ESPE2024 Poster Category 1 Late Breaking 1 (10 abstracts)
1Institute of Maternal and Child Research, University of Chile, Santiago, Chile. 2Institute of Nutrition and Food Technology, University of Chile, Santiago, Chile
Premature adrenarche (PremA), is associated to increased adiposity and in girls to earlier puberty and adverse metabolic profiles. Recently, the use LC-MS/MS studies demonstrated adrenal production of more potent androgens:11-oxygenatedC19 steroids. Defining the mechanisms that regulate adrenal C19 steroid production has been elusive. We recently showed that genetic determinants of DHEAS during adrenarche differed from those identified during adulthood. One top variant was at the Prolactin receptor which is strongly expressed in human adrenal tissue. The aim of this study was to test whether there is an association between DHEAS and 11-oxyandrogen with prolactin concentrations in pre-pubertal girls.
Methods: 244 prepubertal girls recruited within the “the Food and Environment Chilean longitudinal Cohort-FECHIC”, with normal birth weight (3.37±0.02 Kg) examined at 6.7±0.6 years, anthropometry, and blood sampling. Steroids measured by use LC-MS/MS. Girls were categorized according to the DHEAS concentrations in normal DHEAS (ND, < 75th) or high DHEAS (HD, ≥75th percentile for the population). This definition of adrenarche subgroups allows identification of biochemical PremA from other independent factors influencing clinical manifestations (i.e: ethnicity, tissue sensitivity).
Results: None of the girls presented clinical evidence of pubarche. At this age mean DHEAS concentration was 16.4 (9.6 -25) μg/dL and the 75th percentile set at 25.0 μg/dL. Girls with HD had higher weight (1.3 ±1.2 vs 0.7± 1.1, P <0.001), height (0.6 ±1.0 vs 0.0± 0.9, P <0.001) and BMI (1.3 ±1.2 vs 0.9± 1.1, P <0.01) SDS compared to ND. All the concentrations of 11 oxy-androgens (ng/ml) were higher in girls with HD compared to girls with ND: 11KA4 by 16% [0.14 (0.12,0.16) vs 0.12 (0.10,0.14)], 11OHA4 by 43 % [0.07(0.05, 0.08) vs 0.04(0.03,0.05)],11KT by 35% [0.19(0.15,0.25) vs 0.14(0.11,0.19)] and by 30% 11OHT [0.03(0.02.0.05) vs 0.03(0.01,0.04)]. DHEAS correlated with each of the 11-oxyandrogens in the raw and fully adjusted models. Prolactin [6.5(4.4,10.7) vs 5.7(4.1,9.3)] ng/ml and insulin [7.2(5.7-8.7) vs 6.8(5.3-9.4)] uUI/ml did not differ in HD compared to ND girls. Prolactin did not associate to DHEAS concentrations but significantly associated to 11 KA4 (P <0.001) even after adjustment by covariates and was in the limit of significance in the fully adjusted model for 11 OHA4 (P = 0.051).

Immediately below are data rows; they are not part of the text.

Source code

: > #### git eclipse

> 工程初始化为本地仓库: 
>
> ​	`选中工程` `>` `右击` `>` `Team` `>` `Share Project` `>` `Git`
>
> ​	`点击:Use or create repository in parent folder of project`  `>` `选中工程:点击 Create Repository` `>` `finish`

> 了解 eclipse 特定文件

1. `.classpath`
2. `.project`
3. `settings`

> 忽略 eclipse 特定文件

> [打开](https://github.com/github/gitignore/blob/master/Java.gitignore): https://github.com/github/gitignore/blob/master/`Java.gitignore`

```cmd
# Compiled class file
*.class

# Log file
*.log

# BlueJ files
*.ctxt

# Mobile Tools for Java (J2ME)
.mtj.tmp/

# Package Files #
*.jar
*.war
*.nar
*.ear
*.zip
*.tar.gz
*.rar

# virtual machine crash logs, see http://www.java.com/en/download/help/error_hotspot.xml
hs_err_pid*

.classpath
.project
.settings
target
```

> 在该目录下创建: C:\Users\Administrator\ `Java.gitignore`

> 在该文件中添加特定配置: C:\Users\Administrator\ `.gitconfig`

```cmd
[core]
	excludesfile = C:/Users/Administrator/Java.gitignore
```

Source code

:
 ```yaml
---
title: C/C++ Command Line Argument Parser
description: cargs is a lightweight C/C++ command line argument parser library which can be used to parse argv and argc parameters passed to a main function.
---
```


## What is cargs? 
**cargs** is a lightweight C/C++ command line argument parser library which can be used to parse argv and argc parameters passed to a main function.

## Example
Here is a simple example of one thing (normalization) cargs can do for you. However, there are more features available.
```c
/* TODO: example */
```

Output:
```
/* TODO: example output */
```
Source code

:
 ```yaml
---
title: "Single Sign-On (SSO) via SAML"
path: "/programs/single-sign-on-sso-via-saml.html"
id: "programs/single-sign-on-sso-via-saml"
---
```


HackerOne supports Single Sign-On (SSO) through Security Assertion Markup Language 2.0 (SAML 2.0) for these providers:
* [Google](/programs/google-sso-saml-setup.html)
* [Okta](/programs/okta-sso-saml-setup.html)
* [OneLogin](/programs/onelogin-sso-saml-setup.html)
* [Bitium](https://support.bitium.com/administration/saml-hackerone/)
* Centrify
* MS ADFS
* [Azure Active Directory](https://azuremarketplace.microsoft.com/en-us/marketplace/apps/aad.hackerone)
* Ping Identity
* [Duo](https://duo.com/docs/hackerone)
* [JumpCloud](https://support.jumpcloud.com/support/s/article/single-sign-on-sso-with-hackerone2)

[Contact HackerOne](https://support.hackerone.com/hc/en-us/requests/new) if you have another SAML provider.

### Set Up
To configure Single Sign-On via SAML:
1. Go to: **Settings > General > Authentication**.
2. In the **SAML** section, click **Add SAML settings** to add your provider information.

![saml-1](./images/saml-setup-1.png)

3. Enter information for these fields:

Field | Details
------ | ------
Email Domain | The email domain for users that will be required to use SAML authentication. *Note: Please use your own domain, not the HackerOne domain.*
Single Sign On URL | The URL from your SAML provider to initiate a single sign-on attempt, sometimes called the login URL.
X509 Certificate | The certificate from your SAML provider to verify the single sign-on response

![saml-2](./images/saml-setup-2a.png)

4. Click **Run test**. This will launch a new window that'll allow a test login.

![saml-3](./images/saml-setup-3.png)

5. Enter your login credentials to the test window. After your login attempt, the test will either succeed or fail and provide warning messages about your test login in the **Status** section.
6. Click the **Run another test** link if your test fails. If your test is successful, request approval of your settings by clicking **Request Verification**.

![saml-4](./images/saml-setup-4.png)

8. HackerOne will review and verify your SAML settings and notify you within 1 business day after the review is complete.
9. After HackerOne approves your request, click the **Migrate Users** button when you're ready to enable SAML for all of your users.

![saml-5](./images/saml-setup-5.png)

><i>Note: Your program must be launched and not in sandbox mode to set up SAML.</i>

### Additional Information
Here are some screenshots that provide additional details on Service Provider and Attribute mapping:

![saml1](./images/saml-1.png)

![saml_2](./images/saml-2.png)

Conclusion: Our observations confirm that 11 KT is the dominant bioactive androgen in children during adrenarche and PremA. Second that prolactin associates to the concentrations of the adrenal bioactive androgens. Conditions or medications that increase prolactin concentrations during childhood could have a role in modulating PremA.